## Work instructions
Reproduce the entries beneath exactly, without their images.

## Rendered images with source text
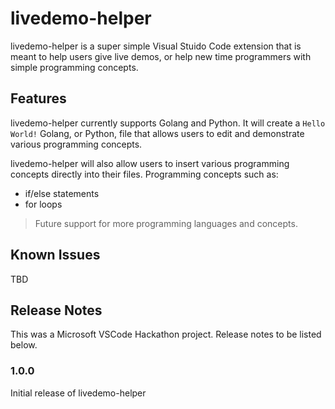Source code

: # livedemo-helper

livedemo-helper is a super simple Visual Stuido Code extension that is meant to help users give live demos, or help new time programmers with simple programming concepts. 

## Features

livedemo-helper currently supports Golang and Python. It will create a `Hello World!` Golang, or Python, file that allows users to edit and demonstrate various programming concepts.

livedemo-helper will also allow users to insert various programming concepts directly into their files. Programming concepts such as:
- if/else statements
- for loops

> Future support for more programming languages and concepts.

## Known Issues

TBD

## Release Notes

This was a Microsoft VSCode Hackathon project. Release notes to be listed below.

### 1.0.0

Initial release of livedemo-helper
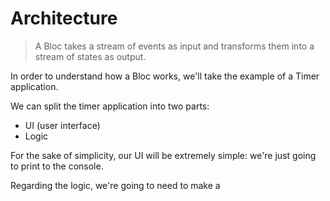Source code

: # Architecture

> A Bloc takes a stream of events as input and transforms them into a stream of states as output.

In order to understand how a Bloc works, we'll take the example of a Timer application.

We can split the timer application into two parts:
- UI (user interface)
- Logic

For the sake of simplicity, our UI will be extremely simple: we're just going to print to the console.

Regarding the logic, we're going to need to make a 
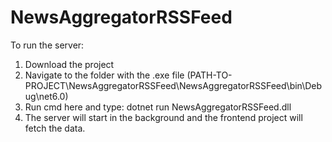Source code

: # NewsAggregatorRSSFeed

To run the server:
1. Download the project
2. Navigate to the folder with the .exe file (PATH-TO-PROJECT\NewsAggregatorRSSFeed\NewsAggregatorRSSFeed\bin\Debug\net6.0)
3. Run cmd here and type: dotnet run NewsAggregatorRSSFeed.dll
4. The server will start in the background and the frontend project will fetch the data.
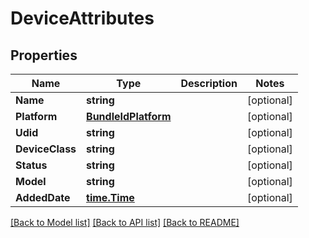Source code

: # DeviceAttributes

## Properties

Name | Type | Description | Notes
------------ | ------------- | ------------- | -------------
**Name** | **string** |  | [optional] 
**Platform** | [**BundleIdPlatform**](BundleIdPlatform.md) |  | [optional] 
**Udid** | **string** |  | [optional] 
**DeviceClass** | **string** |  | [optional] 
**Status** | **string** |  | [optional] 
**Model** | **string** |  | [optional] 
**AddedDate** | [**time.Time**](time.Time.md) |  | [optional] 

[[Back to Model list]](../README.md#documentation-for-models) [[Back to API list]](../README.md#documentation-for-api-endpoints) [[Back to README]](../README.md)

## Response to the exercise
Source code

: # livedemo-helper

livedemo-helper is a super simple Visual Stuido Code extension that is meant to help users give live demos, or help new time programmers with simple programming concepts. 

## Features

livedemo-helper currently supports Golang and Python. It will create a `Hello World!` Golang, or Python, file that allows users to edit and demonstrate various programming concepts.

livedemo-helper will also allow users to insert various programming concepts directly into their files. Programming concepts such as:
- if/else statements
- for loops

> Future support for more programming languages and concepts.

## Known Issues

TBD

## Release Notes

This was a Microsoft VSCode Hackathon project. Release notes to be listed below.

### 1.0.0

Initial release of livedemo-helper
Source code

: # Architecture

> A Bloc takes a stream of events as input and transforms them into a stream of states as output.

In order to understand how a Bloc works, we'll take the example of a Timer application.

We can split the timer application into two parts:
- UI (user interface)
- Logic

For the sake of simplicity, our UI will be extremely simple: we're just going to print to the console.

Regarding the logic, we're going to need to make a 
Source code

: # NewsAggregatorRSSFeed

To run the server:
1. Download the project
2. Navigate to the folder with the .exe file (PATH-TO-PROJECT\NewsAggregatorRSSFeed\NewsAggregatorRSSFeed\bin\Debug\net6.0)
3. Run cmd here and type: dotnet run NewsAggregatorRSSFeed.dll
4. The server will start in the background and the frontend project will fetch the data.
Source code

: # DeviceAttributes

## Properties

Name | Type | Description | Notes
------------ | ------------- | ------------- | -------------
**Name** | **string** |  | [optional] 
**Platform** | [**BundleIdPlatform**](BundleIdPlatform.md) |  | [optional] 
**Udid** | **string** |  | [optional] 
**DeviceClass** | **string** |  | [optional] 
**Status** | **string** |  | [optional] 
**Model** | **string** |  | [optional] 
**AddedDate** | [**time.Time**](time.Time.md) |  | [optional] 

[[Back to Model list]](../README.md#documentation-for-models) [[Back to API list]](../README.md#documentation-for-api-endpoints) [[Back to README]](../README.md)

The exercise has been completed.